> _Exercise goal_
What you return should match the entries below exactly, only without the images.
Input records below:
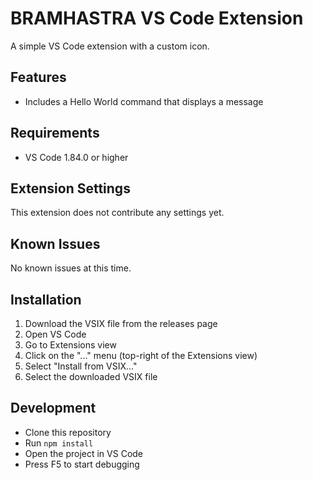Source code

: # BRAMHASTRA VS Code Extension

A simple VS Code extension with a custom icon.

## Features

- Includes a Hello World command that displays a message

## Requirements

- VS Code 1.84.0 or higher

## Extension Settings

This extension does not contribute any settings yet.

## Known Issues

No known issues at this time.

## Installation

1. Download the VSIX file from the releases page
2. Open VS Code
3. Go to Extensions view
4. Click on the "..." menu (top-right of the Extensions view)
5. Select "Install from VSIX..."
6. Select the downloaded VSIX file

## Development

- Clone this repository
- Run `npm install`
- Open the project in VS Code
- Press F5 to start debugging 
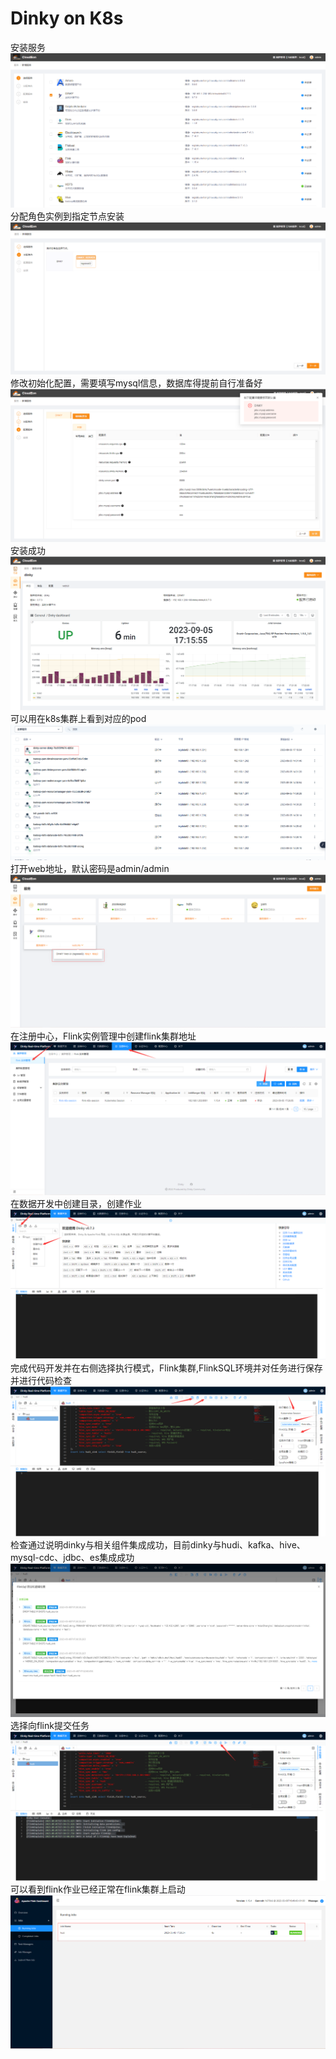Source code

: # Dinky on  K8s
安装服务
![dinky1.png](../images/dinky/dinky1.png)
分配角色实例到指定节点安装
![dinky2.png](../images/dinky/dinky2.png)
修改初始化配置，需要填写mysql信息，数据库得提前自行准备好
![dinky3.png](../images/dinky/dinky3.png)
安装成功
![dinky5.png](../images/dinky/dinky5.png)
可以用在k8s集群上看到对应的pod
![dinky4.png](../images/dinky/dinky4.png)
打开web地址，默认密码是admin/admin
![dinky6.png](../images/dinky/dinky6.png)
在注册中心，Flink实例管理中创建flink集群地址
![dinky7.png](../images/dinky/dinky7.png)
在数据开发中创建目录，创建作业
![dinky8.png](../images/dinky/dinky8.png)
完成代码开发并在右侧选择执行模式，Flink集群,FlinkSQL环境并对任务进行保存并进行代码检查
![dinky9.png](../images/dinky/dinky9.png)
检查通过说明dinky与相关组件集成成功，目前dinky与hudi、kafka、hive、mysql-cdc、jdbc、es集成成功
![dinky10.png](../images/dinky/dinky10.png)
选择向flink提交任务
![dinky11.png](../images/dinky/dinky11.png)
可以看到flink作业已经正常在flink集群上启动
![dinky12.png](../images/dinky/dinky12.png)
End of Input records.
> _Exercise output_
Source code

: # BRAMHASTRA VS Code Extension

A simple VS Code extension with a custom icon.

## Features

- Includes a Hello World command that displays a message

## Requirements

- VS Code 1.84.0 or higher

## Extension Settings

This extension does not contribute any settings yet.

## Known Issues

No known issues at this time.

## Installation

1. Download the VSIX file from the releases page
2. Open VS Code
3. Go to Extensions view
4. Click on the "..." menu (top-right of the Extensions view)
5. Select "Install from VSIX..."
6. Select the downloaded VSIX file

## Development

- Clone this repository
- Run `npm install`
- Open the project in VS Code
- Press F5 to start debugging 
Source code

: # Dinky on  K8s
安装服务
![dinky1.png](../images/dinky/dinky1.png)
分配角色实例到指定节点安装
![dinky2.png](../images/dinky/dinky2.png)
修改初始化配置，需要填写mysql信息，数据库得提前自行准备好
![dinky3.png](../images/dinky/dinky3.png)
安装成功
![dinky5.png](../images/dinky/dinky5.png)
可以用在k8s集群上看到对应的pod
![dinky4.png](../images/dinky/dinky4.png)
打开web地址，默认密码是admin/admin
![dinky6.png](../images/dinky/dinky6.png)
在注册中心，Flink实例管理中创建flink集群地址
![dinky7.png](../images/dinky/dinky7.png)
在数据开发中创建目录，创建作业
![dinky8.png](../images/dinky/dinky8.png)
完成代码开发并在右侧选择执行模式，Flink集群,FlinkSQL环境并对任务进行保存并进行代码检查
![dinky9.png](../images/dinky/dinky9.png)
检查通过说明dinky与相关组件集成成功，目前dinky与hudi、kafka、hive、mysql-cdc、jdbc、es集成成功
![dinky10.png](../images/dinky/dinky10.png)
选择向flink提交任务
![dinky11.png](../images/dinky/dinky11.png)
可以看到flink作业已经正常在flink集群上启动
![dinky12.png](../images/dinky/dinky12.png)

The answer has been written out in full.